* [Assignment] All lines that hold the string "changeKey" should be copied. Find them in the listing below.

* [Listed entries]
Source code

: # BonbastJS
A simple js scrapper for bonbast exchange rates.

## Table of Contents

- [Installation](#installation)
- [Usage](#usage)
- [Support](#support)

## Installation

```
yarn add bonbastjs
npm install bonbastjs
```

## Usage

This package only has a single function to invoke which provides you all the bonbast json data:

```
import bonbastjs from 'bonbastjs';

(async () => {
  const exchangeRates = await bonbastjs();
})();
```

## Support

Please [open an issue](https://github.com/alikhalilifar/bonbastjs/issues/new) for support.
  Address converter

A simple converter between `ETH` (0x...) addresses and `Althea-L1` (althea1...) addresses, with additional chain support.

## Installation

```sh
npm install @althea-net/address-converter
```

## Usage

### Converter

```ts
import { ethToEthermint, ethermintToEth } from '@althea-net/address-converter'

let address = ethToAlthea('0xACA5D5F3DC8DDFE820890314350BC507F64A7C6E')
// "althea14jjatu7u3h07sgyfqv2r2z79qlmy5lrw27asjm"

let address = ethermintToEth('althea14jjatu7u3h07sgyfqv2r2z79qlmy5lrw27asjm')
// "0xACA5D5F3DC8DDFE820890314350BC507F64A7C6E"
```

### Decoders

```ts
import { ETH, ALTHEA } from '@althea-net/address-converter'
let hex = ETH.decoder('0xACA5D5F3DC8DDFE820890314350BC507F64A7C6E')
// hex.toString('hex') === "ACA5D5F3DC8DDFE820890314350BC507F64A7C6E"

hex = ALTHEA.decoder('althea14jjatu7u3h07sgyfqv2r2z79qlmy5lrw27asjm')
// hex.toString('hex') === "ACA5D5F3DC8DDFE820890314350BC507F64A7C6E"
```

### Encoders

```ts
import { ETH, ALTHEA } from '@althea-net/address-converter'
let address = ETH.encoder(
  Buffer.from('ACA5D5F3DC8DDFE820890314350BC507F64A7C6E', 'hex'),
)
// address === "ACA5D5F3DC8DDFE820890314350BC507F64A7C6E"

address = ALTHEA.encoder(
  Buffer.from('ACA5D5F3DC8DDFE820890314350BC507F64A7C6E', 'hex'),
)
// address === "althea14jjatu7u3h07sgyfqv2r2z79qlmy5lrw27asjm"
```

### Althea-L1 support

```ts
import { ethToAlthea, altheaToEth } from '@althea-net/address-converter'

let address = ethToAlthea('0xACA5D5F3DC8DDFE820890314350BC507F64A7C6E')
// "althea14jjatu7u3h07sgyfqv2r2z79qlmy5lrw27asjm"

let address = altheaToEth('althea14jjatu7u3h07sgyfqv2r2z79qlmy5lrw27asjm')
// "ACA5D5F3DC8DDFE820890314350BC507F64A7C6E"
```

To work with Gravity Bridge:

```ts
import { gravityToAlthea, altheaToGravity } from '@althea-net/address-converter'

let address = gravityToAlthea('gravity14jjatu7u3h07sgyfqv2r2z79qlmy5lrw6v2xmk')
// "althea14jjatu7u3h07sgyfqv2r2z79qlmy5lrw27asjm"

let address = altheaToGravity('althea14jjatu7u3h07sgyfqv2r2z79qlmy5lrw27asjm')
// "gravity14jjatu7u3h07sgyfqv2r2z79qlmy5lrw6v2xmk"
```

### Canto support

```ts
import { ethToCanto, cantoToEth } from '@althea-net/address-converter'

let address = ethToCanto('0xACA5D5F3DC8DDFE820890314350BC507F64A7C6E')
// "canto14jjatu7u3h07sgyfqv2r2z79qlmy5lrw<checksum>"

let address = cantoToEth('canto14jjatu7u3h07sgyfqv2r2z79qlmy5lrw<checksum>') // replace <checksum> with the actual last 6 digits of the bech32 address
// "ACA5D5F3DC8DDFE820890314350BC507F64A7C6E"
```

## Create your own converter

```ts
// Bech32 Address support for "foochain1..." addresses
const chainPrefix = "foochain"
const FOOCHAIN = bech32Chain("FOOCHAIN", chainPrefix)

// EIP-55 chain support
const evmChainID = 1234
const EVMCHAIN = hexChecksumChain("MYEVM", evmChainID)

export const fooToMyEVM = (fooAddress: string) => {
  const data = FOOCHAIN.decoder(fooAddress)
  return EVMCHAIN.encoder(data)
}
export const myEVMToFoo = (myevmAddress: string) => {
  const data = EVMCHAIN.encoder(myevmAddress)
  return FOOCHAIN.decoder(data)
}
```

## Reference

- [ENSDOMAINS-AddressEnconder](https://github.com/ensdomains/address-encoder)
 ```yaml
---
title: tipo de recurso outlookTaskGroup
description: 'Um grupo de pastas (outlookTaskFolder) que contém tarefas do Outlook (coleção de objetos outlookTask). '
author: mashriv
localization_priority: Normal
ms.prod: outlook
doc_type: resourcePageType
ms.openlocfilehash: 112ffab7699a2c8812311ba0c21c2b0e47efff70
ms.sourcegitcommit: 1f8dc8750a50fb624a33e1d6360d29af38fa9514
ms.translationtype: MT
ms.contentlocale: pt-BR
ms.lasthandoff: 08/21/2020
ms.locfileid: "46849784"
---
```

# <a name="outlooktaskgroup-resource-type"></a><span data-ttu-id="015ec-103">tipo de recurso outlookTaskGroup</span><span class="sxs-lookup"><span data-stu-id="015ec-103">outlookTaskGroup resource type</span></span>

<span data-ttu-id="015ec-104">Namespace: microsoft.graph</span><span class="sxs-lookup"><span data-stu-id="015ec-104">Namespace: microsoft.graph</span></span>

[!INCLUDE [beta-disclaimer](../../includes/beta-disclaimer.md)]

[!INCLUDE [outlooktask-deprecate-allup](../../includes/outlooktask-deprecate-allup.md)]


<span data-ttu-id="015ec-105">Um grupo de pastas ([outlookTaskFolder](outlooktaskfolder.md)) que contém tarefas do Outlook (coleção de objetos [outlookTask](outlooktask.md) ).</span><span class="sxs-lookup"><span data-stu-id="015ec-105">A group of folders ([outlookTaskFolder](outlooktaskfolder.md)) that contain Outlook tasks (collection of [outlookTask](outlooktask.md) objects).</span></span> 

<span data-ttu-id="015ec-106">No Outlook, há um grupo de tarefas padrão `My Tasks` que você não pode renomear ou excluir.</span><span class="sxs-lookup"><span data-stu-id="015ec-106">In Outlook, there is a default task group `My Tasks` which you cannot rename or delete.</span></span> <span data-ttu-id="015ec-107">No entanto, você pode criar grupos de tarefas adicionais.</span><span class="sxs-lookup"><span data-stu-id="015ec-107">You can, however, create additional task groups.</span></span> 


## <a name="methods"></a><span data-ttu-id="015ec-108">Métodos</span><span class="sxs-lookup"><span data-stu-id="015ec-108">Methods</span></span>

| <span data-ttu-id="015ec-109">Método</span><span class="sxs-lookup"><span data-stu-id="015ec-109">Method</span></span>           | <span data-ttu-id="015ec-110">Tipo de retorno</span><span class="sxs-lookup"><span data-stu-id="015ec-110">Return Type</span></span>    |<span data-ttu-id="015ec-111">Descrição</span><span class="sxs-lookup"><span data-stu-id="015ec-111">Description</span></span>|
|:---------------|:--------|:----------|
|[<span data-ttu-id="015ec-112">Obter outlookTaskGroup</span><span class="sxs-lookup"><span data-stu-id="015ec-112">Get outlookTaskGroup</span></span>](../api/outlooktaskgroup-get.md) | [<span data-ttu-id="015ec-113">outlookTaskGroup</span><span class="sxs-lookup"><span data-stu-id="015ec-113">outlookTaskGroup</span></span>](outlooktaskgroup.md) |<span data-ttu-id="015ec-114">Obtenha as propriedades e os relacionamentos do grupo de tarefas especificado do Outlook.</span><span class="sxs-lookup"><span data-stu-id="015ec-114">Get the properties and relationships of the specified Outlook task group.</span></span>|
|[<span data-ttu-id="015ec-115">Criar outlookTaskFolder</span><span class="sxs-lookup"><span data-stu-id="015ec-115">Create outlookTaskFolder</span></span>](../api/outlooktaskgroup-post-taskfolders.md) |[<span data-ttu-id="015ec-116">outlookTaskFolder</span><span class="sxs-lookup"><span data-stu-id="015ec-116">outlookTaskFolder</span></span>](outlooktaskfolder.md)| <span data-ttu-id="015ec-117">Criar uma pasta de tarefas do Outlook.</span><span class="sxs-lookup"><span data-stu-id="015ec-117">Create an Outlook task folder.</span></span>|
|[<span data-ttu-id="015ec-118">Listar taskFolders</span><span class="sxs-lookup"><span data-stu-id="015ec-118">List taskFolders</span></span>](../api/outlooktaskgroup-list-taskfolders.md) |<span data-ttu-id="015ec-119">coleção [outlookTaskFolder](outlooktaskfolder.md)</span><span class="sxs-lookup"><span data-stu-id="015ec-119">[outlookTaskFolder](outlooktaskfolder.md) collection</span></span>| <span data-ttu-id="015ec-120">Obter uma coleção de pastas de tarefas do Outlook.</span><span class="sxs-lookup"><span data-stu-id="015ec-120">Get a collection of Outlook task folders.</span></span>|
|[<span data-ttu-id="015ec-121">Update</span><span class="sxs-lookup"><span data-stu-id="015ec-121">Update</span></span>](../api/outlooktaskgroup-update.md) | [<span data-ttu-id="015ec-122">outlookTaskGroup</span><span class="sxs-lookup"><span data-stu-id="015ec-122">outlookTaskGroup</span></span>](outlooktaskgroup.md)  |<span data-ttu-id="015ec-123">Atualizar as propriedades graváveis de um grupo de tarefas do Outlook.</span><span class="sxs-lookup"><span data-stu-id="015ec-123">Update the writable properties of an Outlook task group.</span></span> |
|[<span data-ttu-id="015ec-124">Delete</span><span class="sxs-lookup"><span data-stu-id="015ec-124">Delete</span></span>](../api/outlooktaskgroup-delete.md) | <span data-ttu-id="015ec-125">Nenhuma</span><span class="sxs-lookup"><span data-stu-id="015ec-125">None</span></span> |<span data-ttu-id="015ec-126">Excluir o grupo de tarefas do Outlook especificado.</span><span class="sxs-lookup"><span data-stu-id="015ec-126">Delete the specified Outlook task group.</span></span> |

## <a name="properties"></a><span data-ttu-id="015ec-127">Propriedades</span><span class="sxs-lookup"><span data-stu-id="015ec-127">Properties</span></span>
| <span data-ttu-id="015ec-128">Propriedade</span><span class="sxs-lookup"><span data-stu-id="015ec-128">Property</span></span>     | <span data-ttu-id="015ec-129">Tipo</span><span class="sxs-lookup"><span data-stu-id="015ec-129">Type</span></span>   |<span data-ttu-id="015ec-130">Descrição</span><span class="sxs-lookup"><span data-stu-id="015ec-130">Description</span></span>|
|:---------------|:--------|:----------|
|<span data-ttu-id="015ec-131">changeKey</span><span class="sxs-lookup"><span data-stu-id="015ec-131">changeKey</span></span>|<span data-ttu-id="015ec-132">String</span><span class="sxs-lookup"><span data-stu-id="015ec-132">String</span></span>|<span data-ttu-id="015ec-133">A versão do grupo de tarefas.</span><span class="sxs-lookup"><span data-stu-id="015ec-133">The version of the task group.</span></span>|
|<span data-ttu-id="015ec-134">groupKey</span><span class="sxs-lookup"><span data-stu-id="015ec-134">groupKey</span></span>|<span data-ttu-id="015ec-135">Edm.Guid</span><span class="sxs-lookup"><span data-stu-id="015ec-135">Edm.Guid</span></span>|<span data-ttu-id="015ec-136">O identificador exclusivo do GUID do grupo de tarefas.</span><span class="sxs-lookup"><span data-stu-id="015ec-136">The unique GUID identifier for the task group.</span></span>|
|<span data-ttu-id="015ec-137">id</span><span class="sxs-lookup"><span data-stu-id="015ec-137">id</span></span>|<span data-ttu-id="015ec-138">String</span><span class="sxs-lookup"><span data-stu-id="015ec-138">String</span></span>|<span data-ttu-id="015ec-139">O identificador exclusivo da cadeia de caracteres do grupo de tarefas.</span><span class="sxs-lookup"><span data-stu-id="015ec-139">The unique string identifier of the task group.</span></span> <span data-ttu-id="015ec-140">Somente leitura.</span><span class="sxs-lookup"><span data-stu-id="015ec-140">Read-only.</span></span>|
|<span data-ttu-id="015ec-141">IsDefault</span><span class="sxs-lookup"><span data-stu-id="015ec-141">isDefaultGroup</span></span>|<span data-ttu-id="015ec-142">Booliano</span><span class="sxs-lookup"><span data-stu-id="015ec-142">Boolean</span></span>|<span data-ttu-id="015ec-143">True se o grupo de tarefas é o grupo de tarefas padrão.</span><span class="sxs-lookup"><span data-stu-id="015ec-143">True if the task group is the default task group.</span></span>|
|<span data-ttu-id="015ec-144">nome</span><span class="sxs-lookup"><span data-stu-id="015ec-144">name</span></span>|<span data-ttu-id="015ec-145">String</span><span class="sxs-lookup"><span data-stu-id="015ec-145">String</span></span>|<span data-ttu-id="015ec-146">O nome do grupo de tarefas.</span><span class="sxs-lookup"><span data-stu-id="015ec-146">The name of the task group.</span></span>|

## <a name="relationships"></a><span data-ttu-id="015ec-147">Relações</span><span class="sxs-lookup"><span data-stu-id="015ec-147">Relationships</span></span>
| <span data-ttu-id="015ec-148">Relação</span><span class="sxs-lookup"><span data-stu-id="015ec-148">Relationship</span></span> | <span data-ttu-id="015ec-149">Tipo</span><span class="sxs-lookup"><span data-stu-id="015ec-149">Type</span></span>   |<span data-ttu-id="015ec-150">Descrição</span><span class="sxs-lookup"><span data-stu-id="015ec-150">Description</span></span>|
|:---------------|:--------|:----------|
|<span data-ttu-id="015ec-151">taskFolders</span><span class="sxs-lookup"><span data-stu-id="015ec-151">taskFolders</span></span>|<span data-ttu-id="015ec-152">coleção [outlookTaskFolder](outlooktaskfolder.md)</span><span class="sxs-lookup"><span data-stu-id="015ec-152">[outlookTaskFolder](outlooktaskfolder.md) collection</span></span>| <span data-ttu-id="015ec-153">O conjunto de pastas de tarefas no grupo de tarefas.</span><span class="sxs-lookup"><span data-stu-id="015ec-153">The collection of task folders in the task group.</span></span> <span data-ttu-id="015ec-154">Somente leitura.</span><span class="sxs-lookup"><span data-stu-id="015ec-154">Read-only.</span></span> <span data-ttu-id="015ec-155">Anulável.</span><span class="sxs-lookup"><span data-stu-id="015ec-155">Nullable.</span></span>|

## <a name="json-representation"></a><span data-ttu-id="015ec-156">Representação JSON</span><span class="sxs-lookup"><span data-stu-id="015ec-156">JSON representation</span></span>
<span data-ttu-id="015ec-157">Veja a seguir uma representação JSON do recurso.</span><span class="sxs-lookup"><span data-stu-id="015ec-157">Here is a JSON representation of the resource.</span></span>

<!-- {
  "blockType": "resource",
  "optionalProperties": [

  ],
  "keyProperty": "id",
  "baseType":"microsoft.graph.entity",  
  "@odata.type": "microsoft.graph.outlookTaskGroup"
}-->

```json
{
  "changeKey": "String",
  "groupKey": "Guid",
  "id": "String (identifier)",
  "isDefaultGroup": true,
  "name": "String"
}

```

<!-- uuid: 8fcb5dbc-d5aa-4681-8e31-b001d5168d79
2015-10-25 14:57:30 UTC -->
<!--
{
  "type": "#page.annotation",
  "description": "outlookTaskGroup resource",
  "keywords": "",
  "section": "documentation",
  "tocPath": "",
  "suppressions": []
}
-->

* [Finished exercise]
|<span data-ttu-id="015ec-131">changeKey</span><span class="sxs-lookup"><span data-stu-id="015ec-131">changeKey</span></span>|<span data-ttu-id="015ec-132">String</span><span class="sxs-lookup"><span data-stu-id="015ec-132">String</span></span>|<span data-ttu-id="015ec-133">A versão do grupo de tarefas.</span><span class="sxs-lookup"><span data-stu-id="015ec-133">The version of the task group.</span></span>|
  "changeKey": "String",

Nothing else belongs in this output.